Calif. Sierras blanketed with snow

Avalanche warnings were posted for the backcountry of the central Sierra and flash flood warnings were in effect for many areas of the southern part of the state, where large swaths of land denuded by the fall's wildfires.

But much of California was experiencing a lull in the bad weather.

"There's a little bit of a let up right now in the rain, but there's still a huge band of rain that's going to come in today," Ted MacKechnie, a National Weather Service forecaster, said Saturday morning.

The National Weather Service office in Reno, Nev., said weather spotters had reported 2 feet to 3 feet of snow in the Lake Tahoe basin by Friday night, while remote sensors and ski areas in the high Sierra had recorded up to 5 feet of snow since Friday morning. Forecasters expected as much as 10 feet of snow on the mountain range by Sunday.

"Attempting to travel in the Sierra will put your life at risk," the NWS warned.
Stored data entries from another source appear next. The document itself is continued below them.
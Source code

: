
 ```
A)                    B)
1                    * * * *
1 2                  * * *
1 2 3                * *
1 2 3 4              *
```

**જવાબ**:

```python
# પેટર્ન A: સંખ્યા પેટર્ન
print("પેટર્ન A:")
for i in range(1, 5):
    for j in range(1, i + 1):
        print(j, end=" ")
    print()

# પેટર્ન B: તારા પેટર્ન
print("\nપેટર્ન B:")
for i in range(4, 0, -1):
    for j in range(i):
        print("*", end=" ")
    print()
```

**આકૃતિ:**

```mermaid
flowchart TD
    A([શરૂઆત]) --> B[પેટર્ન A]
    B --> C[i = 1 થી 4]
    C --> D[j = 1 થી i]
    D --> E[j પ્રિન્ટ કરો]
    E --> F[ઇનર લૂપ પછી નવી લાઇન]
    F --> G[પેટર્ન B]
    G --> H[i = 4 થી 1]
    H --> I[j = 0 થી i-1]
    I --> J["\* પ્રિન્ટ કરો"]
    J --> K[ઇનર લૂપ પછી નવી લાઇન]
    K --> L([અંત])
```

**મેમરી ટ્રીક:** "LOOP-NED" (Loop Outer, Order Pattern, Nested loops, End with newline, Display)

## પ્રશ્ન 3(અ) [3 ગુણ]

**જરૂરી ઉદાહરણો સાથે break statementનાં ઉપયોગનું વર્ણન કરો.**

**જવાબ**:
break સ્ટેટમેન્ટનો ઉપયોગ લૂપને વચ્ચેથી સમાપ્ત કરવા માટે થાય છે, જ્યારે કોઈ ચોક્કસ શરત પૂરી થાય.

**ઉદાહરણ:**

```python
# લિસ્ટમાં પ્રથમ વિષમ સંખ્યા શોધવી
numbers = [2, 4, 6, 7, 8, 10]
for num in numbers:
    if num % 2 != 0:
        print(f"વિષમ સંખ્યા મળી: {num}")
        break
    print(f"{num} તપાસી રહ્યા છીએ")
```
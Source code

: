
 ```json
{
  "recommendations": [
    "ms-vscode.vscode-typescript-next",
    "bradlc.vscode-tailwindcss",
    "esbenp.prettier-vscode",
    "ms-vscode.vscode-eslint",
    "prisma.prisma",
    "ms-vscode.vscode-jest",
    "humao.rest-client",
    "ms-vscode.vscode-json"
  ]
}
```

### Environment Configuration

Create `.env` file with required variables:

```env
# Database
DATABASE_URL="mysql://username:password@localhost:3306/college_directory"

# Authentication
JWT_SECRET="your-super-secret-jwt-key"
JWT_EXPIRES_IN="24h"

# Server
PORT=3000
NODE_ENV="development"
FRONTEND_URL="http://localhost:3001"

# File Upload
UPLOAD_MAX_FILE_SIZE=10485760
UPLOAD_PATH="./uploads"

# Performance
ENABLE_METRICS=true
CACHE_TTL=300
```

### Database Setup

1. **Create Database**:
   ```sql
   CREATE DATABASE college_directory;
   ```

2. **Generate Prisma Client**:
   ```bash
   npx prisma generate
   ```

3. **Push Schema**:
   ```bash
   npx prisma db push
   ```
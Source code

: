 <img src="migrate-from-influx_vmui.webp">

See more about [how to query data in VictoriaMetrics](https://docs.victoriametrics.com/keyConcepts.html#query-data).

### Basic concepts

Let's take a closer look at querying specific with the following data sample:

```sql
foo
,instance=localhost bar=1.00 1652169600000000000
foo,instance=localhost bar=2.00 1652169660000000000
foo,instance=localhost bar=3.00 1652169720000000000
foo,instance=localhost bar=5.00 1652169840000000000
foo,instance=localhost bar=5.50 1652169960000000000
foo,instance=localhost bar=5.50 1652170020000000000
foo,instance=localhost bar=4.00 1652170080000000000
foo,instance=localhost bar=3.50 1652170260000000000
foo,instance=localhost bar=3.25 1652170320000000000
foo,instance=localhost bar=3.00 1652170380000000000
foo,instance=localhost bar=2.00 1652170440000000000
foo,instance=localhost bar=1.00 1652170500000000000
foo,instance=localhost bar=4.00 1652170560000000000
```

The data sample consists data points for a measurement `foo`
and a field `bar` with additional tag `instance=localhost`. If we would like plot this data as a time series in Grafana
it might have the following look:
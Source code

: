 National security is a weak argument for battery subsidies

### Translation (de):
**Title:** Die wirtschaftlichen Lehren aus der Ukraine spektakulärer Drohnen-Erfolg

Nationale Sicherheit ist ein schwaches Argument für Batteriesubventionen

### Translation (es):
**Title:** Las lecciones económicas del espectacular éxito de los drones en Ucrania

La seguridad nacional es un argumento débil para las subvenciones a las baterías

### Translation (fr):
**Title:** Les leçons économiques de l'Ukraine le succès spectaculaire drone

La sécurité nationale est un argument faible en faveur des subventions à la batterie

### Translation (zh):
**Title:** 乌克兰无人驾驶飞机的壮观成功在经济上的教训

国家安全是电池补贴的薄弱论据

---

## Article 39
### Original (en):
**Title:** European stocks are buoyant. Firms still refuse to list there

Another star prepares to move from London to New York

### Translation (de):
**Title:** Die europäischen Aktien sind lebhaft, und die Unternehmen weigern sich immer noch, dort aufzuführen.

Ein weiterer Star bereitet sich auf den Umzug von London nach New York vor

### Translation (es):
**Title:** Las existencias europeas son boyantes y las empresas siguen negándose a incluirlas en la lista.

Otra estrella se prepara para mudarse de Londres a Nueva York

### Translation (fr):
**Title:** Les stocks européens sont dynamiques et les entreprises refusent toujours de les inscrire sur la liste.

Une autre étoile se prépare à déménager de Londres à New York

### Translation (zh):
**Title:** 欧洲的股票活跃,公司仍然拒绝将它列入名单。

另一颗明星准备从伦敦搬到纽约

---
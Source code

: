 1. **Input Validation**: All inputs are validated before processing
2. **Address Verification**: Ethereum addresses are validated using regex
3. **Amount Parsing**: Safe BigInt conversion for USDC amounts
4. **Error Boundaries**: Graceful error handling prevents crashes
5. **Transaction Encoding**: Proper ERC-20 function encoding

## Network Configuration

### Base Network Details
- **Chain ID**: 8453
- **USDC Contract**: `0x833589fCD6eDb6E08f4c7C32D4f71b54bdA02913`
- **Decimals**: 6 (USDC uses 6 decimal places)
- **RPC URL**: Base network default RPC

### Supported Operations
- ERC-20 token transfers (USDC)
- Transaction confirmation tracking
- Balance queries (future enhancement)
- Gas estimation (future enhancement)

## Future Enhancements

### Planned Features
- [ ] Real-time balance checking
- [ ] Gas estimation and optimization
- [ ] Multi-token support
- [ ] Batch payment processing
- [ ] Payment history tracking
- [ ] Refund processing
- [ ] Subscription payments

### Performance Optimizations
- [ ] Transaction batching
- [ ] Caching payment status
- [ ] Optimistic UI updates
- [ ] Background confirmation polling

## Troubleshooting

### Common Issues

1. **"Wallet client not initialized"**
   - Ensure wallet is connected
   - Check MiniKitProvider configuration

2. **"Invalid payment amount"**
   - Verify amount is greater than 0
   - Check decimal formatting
However, Interstate 80 across the Sierra, the main east-west link between Northern California and Nevada, was open Saturday after being closed overnight. The Red Cross had set up a 200-bed shelter in Truckee for stranded motorists, as well as a shelter in Butte County.

In Southern California, Orange County authorities on Friday ordered about 3,000 residents to leave Williams, Harding, Modjeska and Silverado canyons for fear of flash flooding and mudslides from wildfire-scarred slopes, but it wasn't known how many left.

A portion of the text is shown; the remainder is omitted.